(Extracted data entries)

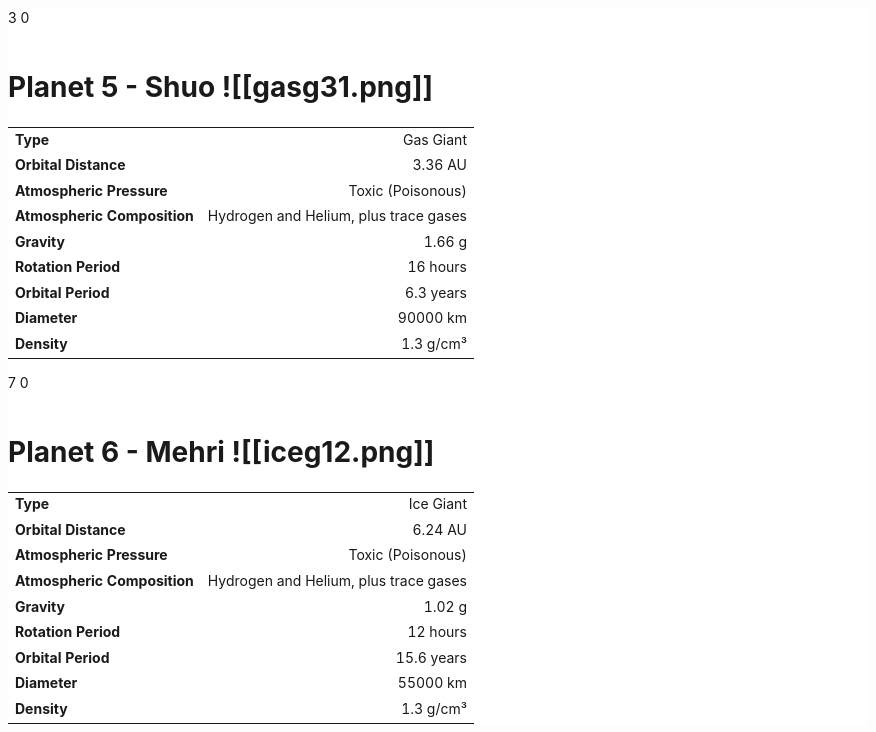 


3
0



# Planet 5 - Shuo ![[gasg31.png]]
|                             |                           |
| --------------------------- | -------------------------:|
| **Type**                    |             Gas Giant |
| **Orbital Distance**        |   3.36 AU |
| **Atmospheric Pressure**    |       Toxic (Poisonous) |
| **Atmospheric Composition** |      Hydrogen and Helium, plus trace gases |
| **Gravity**                 |        1.66 g |
| **Rotation Period**         |  16 hours |
| **Orbital Period** | 6.3 years |
| **Diameter**                |      90000 km | 
| **Density**                 |    1.3 g/cm³ |



7
0



# Planet 6 - Mehri ![[iceg12.png]]
|                             |                           |
| --------------------------- | -------------------------:|
| **Type**                    |             Ice Giant |
| **Orbital Distance**        |   6.24 AU |
| **Atmospheric Pressure**    |       Toxic (Poisonous) |
| **Atmospheric Composition** |      Hydrogen and Helium, plus trace gases |
| **Gravity**                 |        1.02 g |
| **Rotation Period**         |  12 hours |
| **Orbital Period** | 15.6 years |
| **Diameter**                |      55000 km | 
| **Density**                 |    1.3 g/cm³ |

• _Your objective_
Of all the lines in the data above, show only those that hold the word "Orbital".

• _Your response_
| **Orbital Distance**        |   3.36 AU |
| **Orbital Period** | 6.3 years |
| **Orbital Distance**        |   6.24 AU |
| **Orbital Period** | 15.6 years |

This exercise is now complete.